*** Entries supplied Section Begins ***

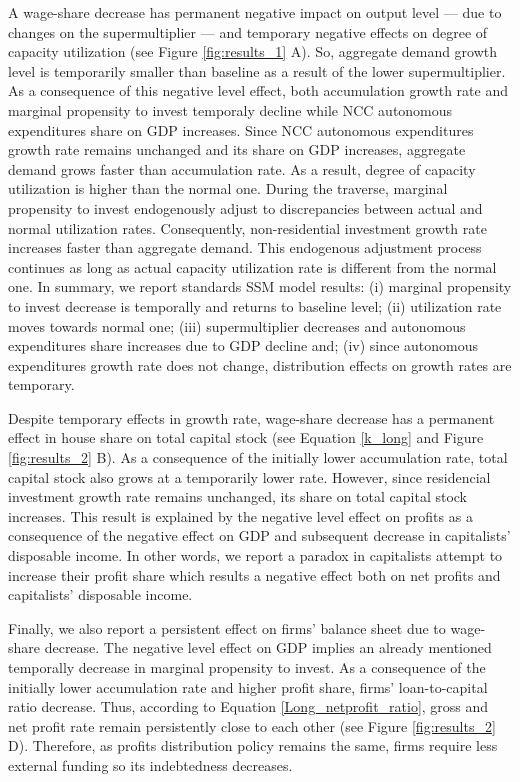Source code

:\documentclass[11pt]{article}
\begin{document}
A wage-share decrease has permanent negative impact on output level --- due to changes on the supermultiplier --- and temporary negative effects on degree of capacity utilization (see Figure \ref{fig:results_1} A).
So, aggregate demand growth level is temporarily smaller than baseline as a result of the lower supermultiplier.
As a consequence of this negative level effect, both accumulation growth rate and marginal propensity to invest temporaly decline while NCC autonomous expenditures share on GDP increases.
Since NCC autonomous expenditures growth rate remains unchanged and its share on GDP increases, aggregate demand grows faster than accumulation rate.
As a result, degree of capacity utilization is higher than the normal one.
During the traverse, marginal propensity to invest endogenously adjust to discrepancies between actual and normal utilization rates.
Consequently, non-residential investment growth rate increases faster than aggregate demand.
This endogenous adjustment process continues as long as actual capacity utilization rate is different from the normal one.
In summary, we report standards SSM model results:
    (i) marginal propensity to invest decrease is temporally and returns to baseline level;
    (ii) utilization rate moves towards normal one;
    (iii) supermultiplier decreases and autonomous expenditures share increases due to GDP decline and; 
    (iv) since autonomous expenditures growth rate does not change, distribution effects on growth rates are temporary. 


Despite temporary effects in growth rate, wage-share decrease has a permanent effect in house share on total capital stock (see Equation \ref{k_long} and Figure \ref{fig:results_2} B).
As a consequence of the initially lower accumulation rate, total capital stock also grows at a temporarily lower rate.
However, since residencial investment growth rate remains unchanged, its share on total capital stock increases.
This result is explained by the negative level effect on profits as a consequence of the negative effect on GDP and subsequent decrease in capitalists' disposable income.
In other words, we report a paradox in capitalists attempt to increase their profit share which results a negative effect both on net profits and capitalists' disposable income.

Finally, we also report a persistent effect on firms' balance sheet due to wage-share decrease.
The negative level effect on GDP implies an already mentioned temporally decrease in marginal propensity to invest.
As a consequence of the initially lower accumulation rate and higher profit share, firms' loan-to-capital ratio decrease.
Thus, according to Equation \ref{Long_netprofit_ratio}, gross and net profit rate remain persistently close to each other (see Figure \ref{fig:results_2} D).
Therefore, as profits distribution policy remains the same, firms require less external funding so its indebtedness decreases.
\end{document}
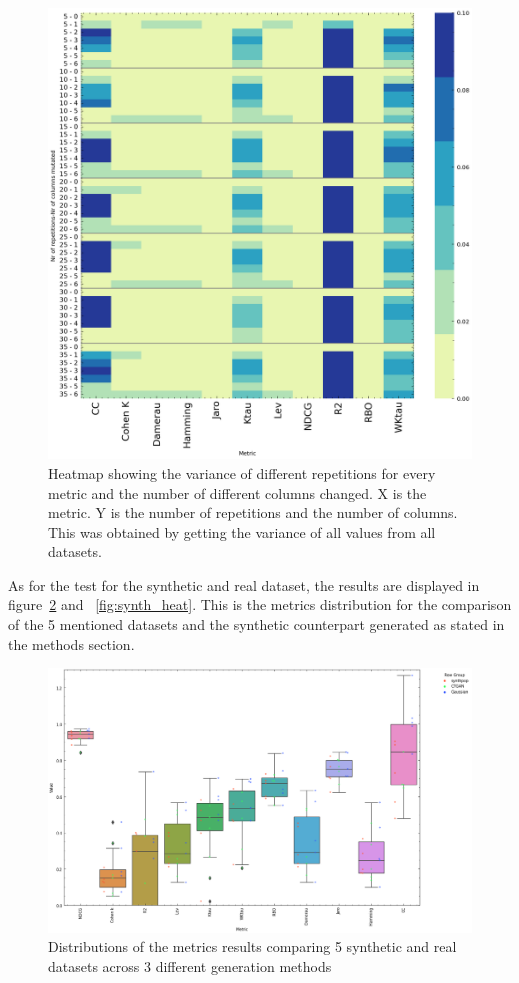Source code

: \begin{figure}[htbp]
    \centering
    \caption{Heatmap showing the variance of different repetitions for every metric and the number of different columns changed. X is the metric. Y is the number of repetitions and the number of columns. This was obtained by getting the variance of all values from all datasets.  }\label{fig:facet_plot} 
    \includegraphics[scale=0.60]{figures/heatmap-runs.png}
    \end{figure}

As for the test for the synthetic and real dataset, the results are displayed in figure~\ref{fig:synth_result} and ~\ref{fig:synth_heat}. This is the metrics distribution for the comparison of the 5 mentioned datasets and the synthetic counterpart generated as stated in the methods section.
\begin{figure}[htbp]
    \centering
    \caption{Distributions of the metrics results comparing 5 synthetic and real datasets across 3 different generation methods}\label{fig:synth_result} 
    \includegraphics[scale=0.60]{figures/synthetic_violin_swarm_colored_by_group_custom.png}
    \end{figure}
    
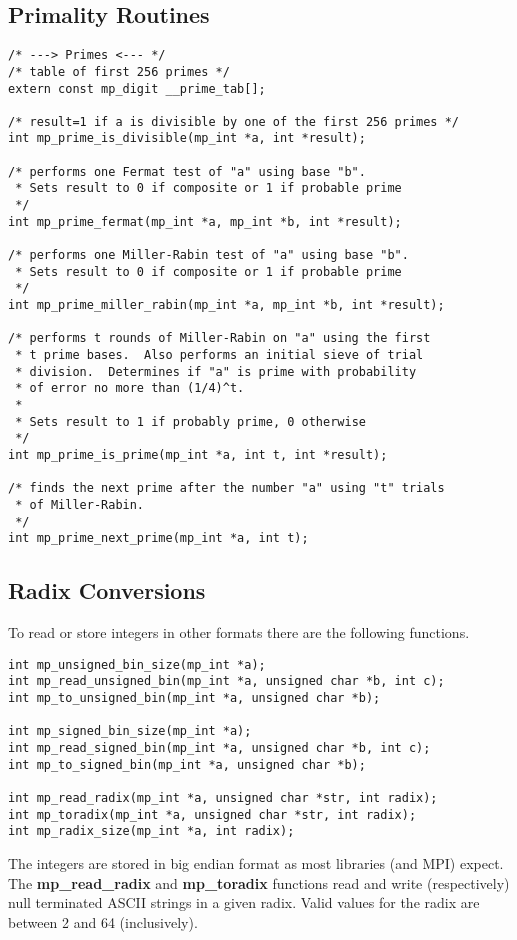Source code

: \documentclass[]{article}
\begin{document}
\subsection{Primality Routines}
\begin{verbatim}
/* ---> Primes <--- */
/* table of first 256 primes */
extern const mp_digit __prime_tab[];

/* result=1 if a is divisible by one of the first 256 primes */
int mp_prime_is_divisible(mp_int *a, int *result);

/* performs one Fermat test of "a" using base "b".  
 * Sets result to 0 if composite or 1 if probable prime 
 */
int mp_prime_fermat(mp_int *a, mp_int *b, int *result);

/* performs one Miller-Rabin test of "a" using base "b".
 * Sets result to 0 if composite or 1 if probable prime 
 */
int mp_prime_miller_rabin(mp_int *a, mp_int *b, int *result);

/* performs t rounds of Miller-Rabin on "a" using the first
 * t prime bases.  Also performs an initial sieve of trial
 * division.  Determines if "a" is prime with probability
 * of error no more than (1/4)^t.
 *
 * Sets result to 1 if probably prime, 0 otherwise
 */
int mp_prime_is_prime(mp_int *a, int t, int *result);

/* finds the next prime after the number "a" using "t" trials
 * of Miller-Rabin.
 */
int mp_prime_next_prime(mp_int *a, int t);
\end{verbatim}

\subsection{Radix Conversions}
To read or store integers in other formats there are the following functions.

\begin{verbatim}
int mp_unsigned_bin_size(mp_int *a);
int mp_read_unsigned_bin(mp_int *a, unsigned char *b, int c);
int mp_to_unsigned_bin(mp_int *a, unsigned char *b);

int mp_signed_bin_size(mp_int *a);
int mp_read_signed_bin(mp_int *a, unsigned char *b, int c);
int mp_to_signed_bin(mp_int *a, unsigned char *b);

int mp_read_radix(mp_int *a, unsigned char *str, int radix);
int mp_toradix(mp_int *a, unsigned char *str, int radix);
int mp_radix_size(mp_int *a, int radix);
\end{verbatim}

The integers are stored in big endian format as most libraries (and MPI) expect.  The \textbf{mp\_read\_radix} and 
\textbf{mp\_toradix} functions read and write (respectively) null terminated ASCII strings in a given radix.  Valid values
for the radix are between 2 and 64 (inclusively).  
\end{document}

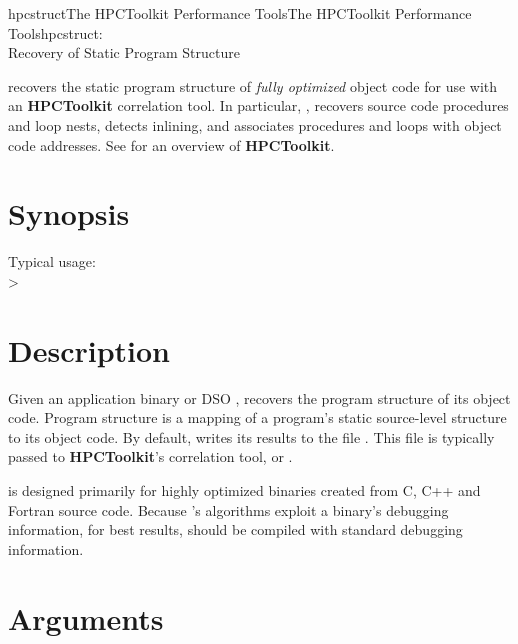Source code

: \documentclass[english]{article}
\begin{document}
\begin{Name}{1}{hpcstruct}{The HPCToolkit Performance Tools}{The HPCToolkit Performance Tools}{hpcstruct:\\ Recovery of Static Program Structure}

 recovers the static program structure of \emph{fully optimized} object code for use with an \textbf{HPCToolkit} correlation tool.
In particular, , recovers source code procedures and loop nests, detects inlining, and associates procedures and loops with object code addresses.
See  for an overview of \textbf{HPCToolkit}.

\end{Name}

\section{Synopsis}

  

Typical usage:\\
  > 

\section{Description}

Given an application binary or DSO ,  recovers the program structure of its object code.
Program structure is a mapping of a program's static source-level structure to its object code.
By default,  writes its results to the file .
This file is typically passed to \textbf{HPCToolkit}'s correlation tool,  or .

 is designed primarily for highly optimized binaries created from C, C++ and Fortran source code.
Because 's algorithms exploit a binary's debugging information, for best results,  should be compiled with standard debugging information.

\section{Arguments}
\end{document}
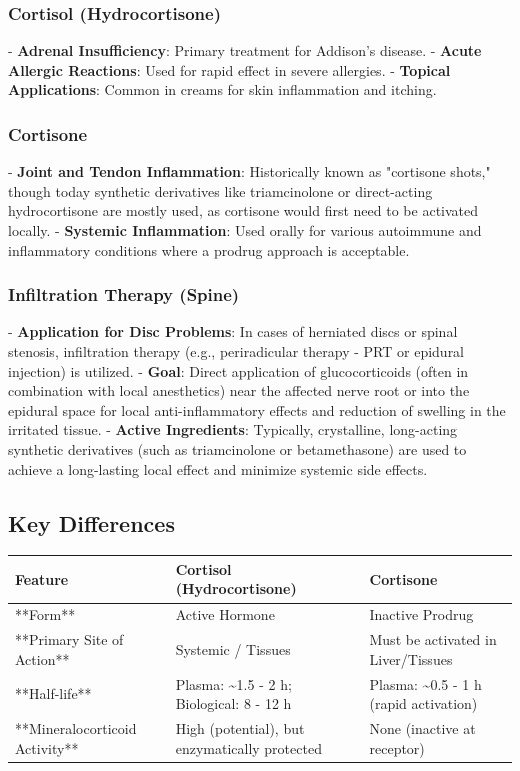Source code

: \documentclass{article}
\begin{document}
\subsubsection{Cortisol (Hydrocortisone)}
- \textbf{Adrenal Insufficiency}: Primary treatment for Addison's disease.
- \textbf{Acute Allergic Reactions}: Used for rapid effect in severe allergies.
- \textbf{Topical Applications}: Common in creams for skin inflammation and itching.

\subsubsection{Cortisone}
- \textbf{Joint and Tendon Inflammation}: Historically known as "cortisone shots," though today synthetic derivatives like triamcinolone or direct-acting hydrocortisone are mostly used, as cortisone would first need to be activated locally.
- \textbf{Systemic Inflammation}: Used orally for various autoimmune and inflammatory conditions where a prodrug approach is acceptable.

\subsubsection{Infiltration Therapy (Spine)}
- \textbf{Application for Disc Problems}: In cases of herniated discs or spinal stenosis, infiltration therapy (e.g., periradicular therapy - PRT or epidural injection) is utilized.
- \textbf{Goal}: Direct application of glucocorticoids (often in combination with local anesthetics) near the affected nerve root or into the epidural space for local anti-inflammatory effects and reduction of swelling in the irritated tissue.
- \textbf{Active Ingredients}: Typically, crystalline, long-acting synthetic derivatives (such as triamcinolone or betamethasone) are used to achieve a long-lasting local effect and minimize systemic side effects.

\subsection{Key Differences}
\begin{center}
\begin{tabularx}{\textwidth}{|X|X|X|}
\hline
Feature & Cortisol (Hydrocortisone) & Cortisone \\
\hline
**Form** & Active Hormone & Inactive Prodrug \\
\hline
**Primary Site of Action** & Systemic / Tissues & Must be activated in Liver/Tissues \\
\hline
**Half-life** & Plasma: \textasciitilde{}1.5 - 2 h; Biological: 8 - 12 h & Plasma: \textasciitilde{}0.5 - 1 h (rapid activation) \\
\hline
**Mineralocorticoid Activity** & High (potential), but enzymatically protected & None (inactive at receptor) \\
\hline
\end{tabularx}
\end{center}
\end{document}
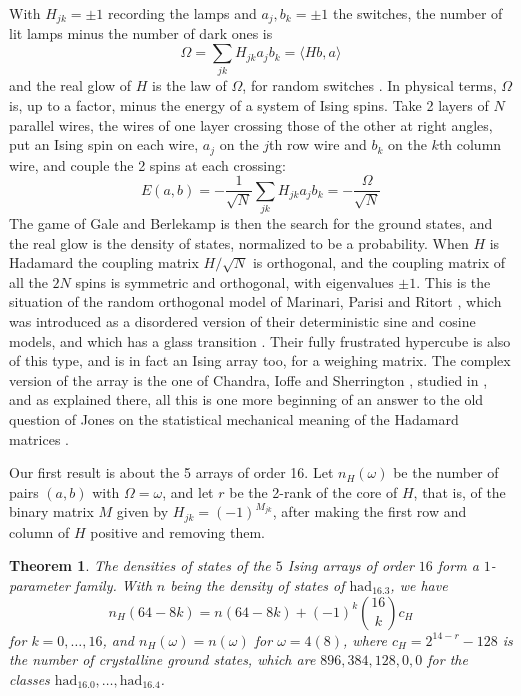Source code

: \documentclass[11pt,a4paper]{article}
\newtheorem{introthm}{Theorem}
\theoremstyle{remark}
\begin{document}
With $H_{jk}=\pm1$ recording the lamps and $a_j,b_k=\pm1$ the switches, the number of lit lamps minus the number of dark ones is
\[
 \Omega=\sum_{jk}H_{jk}a_jb_k=\langle Hb,a\rangle
\]
and the real glow of $H$ is the law of $\Omega$, for random switches \cite{bhm,ba1}. In physical terms, $\Omega$ is, up to a factor, minus the energy of a system of Ising spins. Take 2 layers of $N$ parallel wires, the wires of one layer crossing those of the other at right angles, put an Ising spin on each wire, $a_j$ on the $j$th row wire and $b_k$ on the $k$th column wire, and couple the 2 spins at each crossing:
\[
 E(a,b)=-\frac{1}{\sqrt N}\sum_{jk}H_{jk}a_jb_k=-\frac{\Omega}{\sqrt N}
\]
The game of Gale and Berlekamp is then the search for the ground states, and the real glow is the density of states, normalized to be a probability. When $H$ is Hadamard the coupling matrix $H/\sqrt N$ is orthogonal, and the coupling matrix of all the $2N$ spins is symmetric and orthogonal, with eigenvalues $\pm1$. This is the situation of the random orthogonal model of Marinari, Parisi and Ritort \cite{mp1,mp2}, which was introduced as a disordered version of their deterministic sine and cosine models, and which has a glass transition \cite{cdl,mp2,ppo}. Their fully frustrated hypercube \cite{mp3} is also of this type, and is in fact an Ising array too, for a weighing matrix. The complex version of the array is the one of Chandra, Ioffe and Sherrington \cite{cis}, studied in \cite{cot}, and as explained there, all this is one more beginning of an answer to the old question of Jones on the statistical mechanical meaning of the Hadamard matrices \cite{jo2}.

Our first result is about the 5 arrays of order 16. Let $n_H(\omega)$ be the number of pairs $(a,b)$ with $\Omega=\omega$, and let $r$ be the 2-rank of the core of $H$, that is, of the binary matrix $M$ given by $H_{jk}=(-1)^{M_{jk}}$, after making the first row and column of $H$ positive and removing them.

\begin{samepage}
\begin{introthm}\label{intro:spectrum}
The densities of states of the $5$ Ising arrays of order $16$ form a $1$-parameter family. With $n$ being the density of states of $\mathrm{had}_{16.3}$, we have
\[
 n_H(64-8k)=n(64-8k)+(-1)^k\binom{16}{k}c_H
\]
for $k=0,\ldots,16$, and $n_H(\omega)=n(\omega)$ for $\omega=4(8)$, where $c_H=2^{14-r}-128$ is the number of crystalline ground states, which are $896,384,128,0,0$ for the classes $\mathrm{had}_{16.0},\ldots,\mathrm{had}_{16.4}$.
\end{introthm}
\end{samepage}
\end{document}
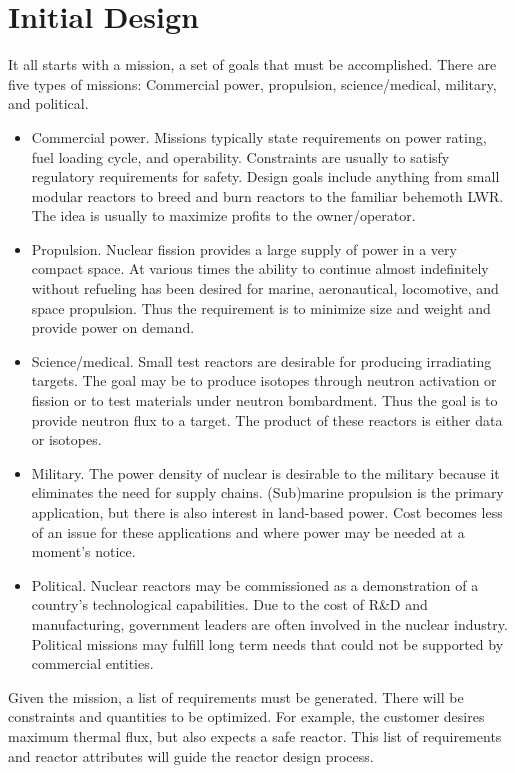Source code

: \documentclass[]{article}
\begin{document}
\section{Initial Design}
It all starts with a mission, a set of goals that must be accomplished. There are five types of missions: Commercial power, propulsion, science/medical, military, and political.
\begin{itemize}
  \item Commercial power. Missions typically state requirements on power rating, fuel loading cycle, and operability. Constraints are usually to satisfy regulatory requirements for safety. Design goals include anything from small modular reactors to breed and burn reactors to the familiar behemoth LWR. The idea is usually to maximize profits to the owner/operator.
  \item Propulsion. Nuclear fission provides a large supply of power in a very compact space. At various times the ability to continue almost indefinitely without refueling has been desired for marine, aeronautical, locomotive, and space propulsion. Thus the requirement is to minimize size and weight and provide power on demand.
  \item Science/medical. Small test reactors are desirable for producing irradiating targets. The goal may be to produce isotopes through neutron activation or fission or to test materials under neutron bombardment. Thus the goal is to provide neutron flux to a target. The product of these reactors is either data or isotopes. 
  \item Military. The power density of nuclear is desirable to the military because it eliminates the need for supply chains. (Sub)marine propulsion is the primary application, but there is also interest in land-based power. Cost becomes less of an issue for these applications and where power may be needed at a moment's notice.
  \item Political. Nuclear reactors may be commissioned as a demonstration of a country's technological capabilities. Due to the cost of R\&D and manufacturing, government leaders are often involved in the nuclear industry. Political missions may fulfill long term needs that could not be supported by commercial entities.
\end{itemize}

Given the mission, a list of requirements must be generated. There will be constraints and quantities to be optimized. For example, the customer desires maximum thermal flux, but also expects a safe reactor. This list of requirements and reactor attributes will guide the reactor design process.
\end{document}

*** Entries supplied Section Ends ***

(Problem to solve): Wherever a line of the entries holds the string "than", copy that line.

(Output for this exercise):
So, aggregate demand growth level is temporarily smaller than baseline as a result of the lower supermultiplier.
Since NCC autonomous expenditures growth rate remains unchanged and its share on GDP increases, aggregate demand grows faster than accumulation rate.
As a result, degree of capacity utilization is higher than the normal one.
Consequently, non-residential investment growth rate increases faster than aggregate demand.
 * of error no more than (1/4)^t.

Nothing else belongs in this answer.